Let me make a few comments.
I think it's important to recognize that when we speak about railcar capacity, oil moves in a completely different kind of railcar. Those railcars are actually owned by the customers who ship oil, not by the railway. In the context of actual equipment capacity, there is no conflict.
I think the different geographies were mentioned earlier as well. Oil typically moves from west to south and east, whereas grain is moving from west to further west. We have significant locomotives at the moment, probably in the range of 400, that are being stored because we have excess capacity. I think the key thing is, of course, the planning process, and how connected we can be to our customers and forecast that demand. Clearly, the demand that we saw in 2014, and expected to continue, has not materialized.
I would like to make one other comment specifically regarding grain, and address some of the issues that have been already raised.

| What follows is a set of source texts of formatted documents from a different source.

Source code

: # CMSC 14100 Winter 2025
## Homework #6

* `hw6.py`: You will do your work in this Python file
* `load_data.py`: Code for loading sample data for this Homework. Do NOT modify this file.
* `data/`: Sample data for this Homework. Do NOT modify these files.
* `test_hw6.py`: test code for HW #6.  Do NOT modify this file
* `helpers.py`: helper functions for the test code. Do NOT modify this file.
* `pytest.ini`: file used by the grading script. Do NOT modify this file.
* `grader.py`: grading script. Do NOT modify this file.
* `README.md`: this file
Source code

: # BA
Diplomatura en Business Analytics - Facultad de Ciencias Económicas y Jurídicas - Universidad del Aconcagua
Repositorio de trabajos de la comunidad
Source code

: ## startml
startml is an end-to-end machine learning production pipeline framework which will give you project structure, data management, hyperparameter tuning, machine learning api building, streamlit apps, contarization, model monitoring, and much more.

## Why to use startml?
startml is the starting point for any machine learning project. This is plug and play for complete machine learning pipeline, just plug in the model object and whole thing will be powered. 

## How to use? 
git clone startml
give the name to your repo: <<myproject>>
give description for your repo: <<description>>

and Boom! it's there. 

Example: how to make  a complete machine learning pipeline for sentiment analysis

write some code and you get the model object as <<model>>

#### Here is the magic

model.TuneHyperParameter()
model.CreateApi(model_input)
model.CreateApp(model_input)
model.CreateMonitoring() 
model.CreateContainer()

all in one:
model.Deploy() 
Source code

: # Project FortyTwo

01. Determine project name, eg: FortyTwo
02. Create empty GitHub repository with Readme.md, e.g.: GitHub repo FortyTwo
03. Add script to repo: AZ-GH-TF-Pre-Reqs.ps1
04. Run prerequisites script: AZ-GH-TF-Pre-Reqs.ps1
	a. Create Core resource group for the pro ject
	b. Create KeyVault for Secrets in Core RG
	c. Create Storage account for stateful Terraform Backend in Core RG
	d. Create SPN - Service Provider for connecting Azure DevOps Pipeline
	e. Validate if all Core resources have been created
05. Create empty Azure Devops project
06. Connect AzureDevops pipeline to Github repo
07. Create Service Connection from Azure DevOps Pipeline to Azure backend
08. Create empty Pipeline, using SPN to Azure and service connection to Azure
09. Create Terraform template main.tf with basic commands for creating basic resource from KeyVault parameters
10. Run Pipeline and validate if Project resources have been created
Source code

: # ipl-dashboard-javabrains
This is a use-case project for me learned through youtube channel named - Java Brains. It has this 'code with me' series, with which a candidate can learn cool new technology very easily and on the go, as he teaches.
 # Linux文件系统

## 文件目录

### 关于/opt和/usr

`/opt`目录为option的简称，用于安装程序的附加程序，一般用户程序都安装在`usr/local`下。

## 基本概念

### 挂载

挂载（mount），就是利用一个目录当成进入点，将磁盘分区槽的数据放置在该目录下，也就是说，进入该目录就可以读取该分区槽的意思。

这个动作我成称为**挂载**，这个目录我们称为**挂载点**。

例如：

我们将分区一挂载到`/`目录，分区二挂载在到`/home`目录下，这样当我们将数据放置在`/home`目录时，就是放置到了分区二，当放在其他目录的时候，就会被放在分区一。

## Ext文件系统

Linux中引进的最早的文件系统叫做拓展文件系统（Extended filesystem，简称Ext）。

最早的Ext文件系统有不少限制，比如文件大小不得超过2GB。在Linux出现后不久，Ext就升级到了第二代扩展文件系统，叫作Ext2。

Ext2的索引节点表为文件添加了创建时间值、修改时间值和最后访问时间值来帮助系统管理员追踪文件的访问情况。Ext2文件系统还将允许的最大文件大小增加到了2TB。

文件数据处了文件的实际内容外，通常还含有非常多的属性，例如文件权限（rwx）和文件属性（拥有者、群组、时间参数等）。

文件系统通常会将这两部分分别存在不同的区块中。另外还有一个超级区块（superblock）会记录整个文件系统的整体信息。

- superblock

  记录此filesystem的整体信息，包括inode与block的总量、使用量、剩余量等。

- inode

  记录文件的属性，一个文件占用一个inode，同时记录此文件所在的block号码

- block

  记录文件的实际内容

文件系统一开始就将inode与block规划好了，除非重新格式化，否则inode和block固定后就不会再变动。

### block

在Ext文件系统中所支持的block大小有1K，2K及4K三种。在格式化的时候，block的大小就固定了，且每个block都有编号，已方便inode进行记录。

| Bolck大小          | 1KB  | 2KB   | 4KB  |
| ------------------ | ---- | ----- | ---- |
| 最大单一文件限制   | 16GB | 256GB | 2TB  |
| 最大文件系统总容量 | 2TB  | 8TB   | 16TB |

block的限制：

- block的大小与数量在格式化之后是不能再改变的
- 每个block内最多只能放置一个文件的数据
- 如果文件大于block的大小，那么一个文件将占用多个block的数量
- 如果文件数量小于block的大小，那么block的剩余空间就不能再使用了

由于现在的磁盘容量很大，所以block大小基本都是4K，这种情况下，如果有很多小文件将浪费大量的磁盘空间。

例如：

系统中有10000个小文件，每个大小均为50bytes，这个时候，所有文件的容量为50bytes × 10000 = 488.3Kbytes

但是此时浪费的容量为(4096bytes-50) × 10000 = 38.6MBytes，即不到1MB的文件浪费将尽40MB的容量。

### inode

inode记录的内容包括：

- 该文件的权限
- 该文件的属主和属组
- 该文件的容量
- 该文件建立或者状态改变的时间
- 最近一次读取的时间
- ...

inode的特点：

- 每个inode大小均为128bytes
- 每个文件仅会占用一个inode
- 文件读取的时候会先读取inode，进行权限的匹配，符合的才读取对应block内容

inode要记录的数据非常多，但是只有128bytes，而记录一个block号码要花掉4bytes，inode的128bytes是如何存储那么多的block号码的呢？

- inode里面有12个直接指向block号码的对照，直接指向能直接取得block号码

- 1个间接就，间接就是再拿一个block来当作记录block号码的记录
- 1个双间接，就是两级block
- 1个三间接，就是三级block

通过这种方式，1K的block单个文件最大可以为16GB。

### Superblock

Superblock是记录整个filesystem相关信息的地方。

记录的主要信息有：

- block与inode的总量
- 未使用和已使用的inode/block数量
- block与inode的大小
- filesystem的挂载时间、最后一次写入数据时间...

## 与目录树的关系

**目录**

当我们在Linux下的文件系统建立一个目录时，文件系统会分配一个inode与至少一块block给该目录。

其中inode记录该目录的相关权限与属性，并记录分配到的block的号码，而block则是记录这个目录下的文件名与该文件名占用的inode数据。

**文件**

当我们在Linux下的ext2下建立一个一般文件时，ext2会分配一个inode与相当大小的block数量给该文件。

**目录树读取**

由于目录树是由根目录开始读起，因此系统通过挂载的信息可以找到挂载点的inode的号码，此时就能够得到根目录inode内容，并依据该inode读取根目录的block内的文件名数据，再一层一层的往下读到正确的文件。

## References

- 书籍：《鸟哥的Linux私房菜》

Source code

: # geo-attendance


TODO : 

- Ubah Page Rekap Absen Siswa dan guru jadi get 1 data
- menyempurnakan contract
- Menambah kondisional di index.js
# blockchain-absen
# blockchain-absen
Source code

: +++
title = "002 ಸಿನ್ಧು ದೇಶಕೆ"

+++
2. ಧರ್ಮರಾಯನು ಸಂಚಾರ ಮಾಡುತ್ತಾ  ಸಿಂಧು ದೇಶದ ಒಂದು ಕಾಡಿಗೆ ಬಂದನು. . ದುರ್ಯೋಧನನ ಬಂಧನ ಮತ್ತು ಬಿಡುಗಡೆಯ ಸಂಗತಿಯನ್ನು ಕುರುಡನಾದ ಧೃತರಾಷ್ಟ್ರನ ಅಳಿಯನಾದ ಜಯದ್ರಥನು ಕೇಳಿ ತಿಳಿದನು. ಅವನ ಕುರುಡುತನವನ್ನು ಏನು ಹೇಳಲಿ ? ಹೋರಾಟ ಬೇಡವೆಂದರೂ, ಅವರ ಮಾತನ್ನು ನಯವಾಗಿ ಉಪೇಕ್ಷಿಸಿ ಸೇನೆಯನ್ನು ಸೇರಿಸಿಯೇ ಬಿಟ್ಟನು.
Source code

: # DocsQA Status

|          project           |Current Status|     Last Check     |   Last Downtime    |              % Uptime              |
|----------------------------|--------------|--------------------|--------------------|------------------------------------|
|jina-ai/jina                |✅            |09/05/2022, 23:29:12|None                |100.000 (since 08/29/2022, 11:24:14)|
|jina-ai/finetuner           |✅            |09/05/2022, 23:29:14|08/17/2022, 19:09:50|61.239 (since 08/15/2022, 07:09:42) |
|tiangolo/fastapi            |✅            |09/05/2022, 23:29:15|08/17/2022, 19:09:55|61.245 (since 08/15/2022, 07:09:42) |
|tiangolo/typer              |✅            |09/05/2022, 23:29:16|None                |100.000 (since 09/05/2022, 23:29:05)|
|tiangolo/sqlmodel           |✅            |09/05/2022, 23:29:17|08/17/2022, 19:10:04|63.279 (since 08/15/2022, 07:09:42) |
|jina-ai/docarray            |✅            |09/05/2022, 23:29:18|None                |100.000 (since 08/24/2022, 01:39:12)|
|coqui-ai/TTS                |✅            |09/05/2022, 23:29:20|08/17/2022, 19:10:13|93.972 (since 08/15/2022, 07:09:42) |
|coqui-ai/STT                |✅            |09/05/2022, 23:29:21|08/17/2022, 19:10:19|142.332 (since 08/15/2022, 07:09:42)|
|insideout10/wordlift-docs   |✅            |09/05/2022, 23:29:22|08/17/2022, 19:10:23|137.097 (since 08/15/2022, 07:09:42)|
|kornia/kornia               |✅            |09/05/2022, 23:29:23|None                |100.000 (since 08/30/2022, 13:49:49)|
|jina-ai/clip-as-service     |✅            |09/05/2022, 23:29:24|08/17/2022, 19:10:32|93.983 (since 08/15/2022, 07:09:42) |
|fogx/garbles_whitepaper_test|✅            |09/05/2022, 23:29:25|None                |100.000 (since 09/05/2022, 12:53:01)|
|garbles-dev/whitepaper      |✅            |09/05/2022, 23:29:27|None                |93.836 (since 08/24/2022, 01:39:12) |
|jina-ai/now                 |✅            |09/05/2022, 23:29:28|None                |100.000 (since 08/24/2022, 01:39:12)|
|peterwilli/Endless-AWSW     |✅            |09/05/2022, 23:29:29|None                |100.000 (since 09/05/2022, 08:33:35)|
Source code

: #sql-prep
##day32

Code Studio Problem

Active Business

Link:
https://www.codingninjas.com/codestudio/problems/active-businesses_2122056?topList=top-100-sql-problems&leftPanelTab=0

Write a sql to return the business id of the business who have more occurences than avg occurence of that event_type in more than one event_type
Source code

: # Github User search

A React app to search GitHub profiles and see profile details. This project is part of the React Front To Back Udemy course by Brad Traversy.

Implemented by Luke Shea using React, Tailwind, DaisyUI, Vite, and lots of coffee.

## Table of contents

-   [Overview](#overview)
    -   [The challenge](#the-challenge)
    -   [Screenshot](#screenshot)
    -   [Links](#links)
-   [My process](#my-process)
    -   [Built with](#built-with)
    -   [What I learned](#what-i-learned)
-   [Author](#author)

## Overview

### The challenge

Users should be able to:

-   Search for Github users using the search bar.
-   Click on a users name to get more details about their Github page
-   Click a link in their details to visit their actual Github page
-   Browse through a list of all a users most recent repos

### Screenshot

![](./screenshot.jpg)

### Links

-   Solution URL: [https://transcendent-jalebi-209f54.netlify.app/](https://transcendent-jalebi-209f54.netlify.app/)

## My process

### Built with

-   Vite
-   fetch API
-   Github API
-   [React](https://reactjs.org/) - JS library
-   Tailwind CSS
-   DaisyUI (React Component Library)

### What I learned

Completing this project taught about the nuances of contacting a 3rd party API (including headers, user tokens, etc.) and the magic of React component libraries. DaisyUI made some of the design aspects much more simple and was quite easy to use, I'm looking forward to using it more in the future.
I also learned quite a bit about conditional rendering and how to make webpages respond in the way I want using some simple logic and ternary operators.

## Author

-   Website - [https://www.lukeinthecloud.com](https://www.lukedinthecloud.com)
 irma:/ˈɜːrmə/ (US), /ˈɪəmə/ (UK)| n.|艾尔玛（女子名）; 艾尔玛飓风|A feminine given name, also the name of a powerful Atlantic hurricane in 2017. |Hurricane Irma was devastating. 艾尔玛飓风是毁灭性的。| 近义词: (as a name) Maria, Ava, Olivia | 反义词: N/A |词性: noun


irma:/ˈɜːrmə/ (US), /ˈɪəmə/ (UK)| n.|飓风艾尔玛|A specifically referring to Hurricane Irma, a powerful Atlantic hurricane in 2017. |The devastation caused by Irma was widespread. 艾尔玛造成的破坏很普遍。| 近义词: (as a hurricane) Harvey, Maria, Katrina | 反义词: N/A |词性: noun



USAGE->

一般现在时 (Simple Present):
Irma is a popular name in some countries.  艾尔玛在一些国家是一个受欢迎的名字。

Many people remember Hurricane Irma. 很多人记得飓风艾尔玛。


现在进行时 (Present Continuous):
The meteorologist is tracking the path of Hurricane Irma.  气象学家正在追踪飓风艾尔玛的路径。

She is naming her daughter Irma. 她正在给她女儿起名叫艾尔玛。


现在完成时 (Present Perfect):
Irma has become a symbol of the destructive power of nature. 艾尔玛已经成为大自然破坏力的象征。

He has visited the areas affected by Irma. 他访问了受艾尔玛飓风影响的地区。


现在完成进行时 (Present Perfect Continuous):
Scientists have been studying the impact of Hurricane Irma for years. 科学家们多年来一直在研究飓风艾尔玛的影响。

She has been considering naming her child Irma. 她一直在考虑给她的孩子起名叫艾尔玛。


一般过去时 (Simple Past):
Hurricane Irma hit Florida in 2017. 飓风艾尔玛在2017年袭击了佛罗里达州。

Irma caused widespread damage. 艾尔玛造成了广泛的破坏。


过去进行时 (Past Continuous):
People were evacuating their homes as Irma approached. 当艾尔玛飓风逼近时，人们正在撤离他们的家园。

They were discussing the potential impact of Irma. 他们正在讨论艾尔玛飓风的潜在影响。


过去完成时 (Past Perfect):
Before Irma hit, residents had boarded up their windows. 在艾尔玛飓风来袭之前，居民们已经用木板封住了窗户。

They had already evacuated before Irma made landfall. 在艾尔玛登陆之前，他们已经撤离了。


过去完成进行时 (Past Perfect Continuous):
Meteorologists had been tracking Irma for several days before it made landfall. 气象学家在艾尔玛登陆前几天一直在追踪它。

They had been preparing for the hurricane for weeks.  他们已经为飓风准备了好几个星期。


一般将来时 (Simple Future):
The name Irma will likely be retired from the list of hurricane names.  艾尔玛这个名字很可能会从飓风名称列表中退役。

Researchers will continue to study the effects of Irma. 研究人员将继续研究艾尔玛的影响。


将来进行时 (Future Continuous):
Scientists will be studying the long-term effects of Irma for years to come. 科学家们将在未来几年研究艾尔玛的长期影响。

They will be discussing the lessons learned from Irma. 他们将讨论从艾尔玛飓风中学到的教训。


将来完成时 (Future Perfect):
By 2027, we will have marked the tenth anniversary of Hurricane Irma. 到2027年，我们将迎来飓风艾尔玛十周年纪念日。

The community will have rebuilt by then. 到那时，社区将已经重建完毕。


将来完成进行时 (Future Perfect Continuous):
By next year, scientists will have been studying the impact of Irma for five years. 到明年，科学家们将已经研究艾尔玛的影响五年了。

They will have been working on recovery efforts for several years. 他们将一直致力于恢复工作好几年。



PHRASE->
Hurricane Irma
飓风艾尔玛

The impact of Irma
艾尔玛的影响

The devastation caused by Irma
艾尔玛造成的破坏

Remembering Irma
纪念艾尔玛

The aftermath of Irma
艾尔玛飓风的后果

Harvesting this year is about two weeks late. It's late because of weather. While I'm not suggesting that we should put quotas on the amount of grain that farmers need to deliver to the elevators, what I am pointing out is the interconnectedness of the supply chain. To the extent that we have vessels waiting on the west coast of Vancouver, and to the extent that last week there might not have been grain available, the reality is that part of the supply chain has been constrained by rain in the prairie provinces, which has constrained the farmers' ability to actually deliver the grain to the elevator.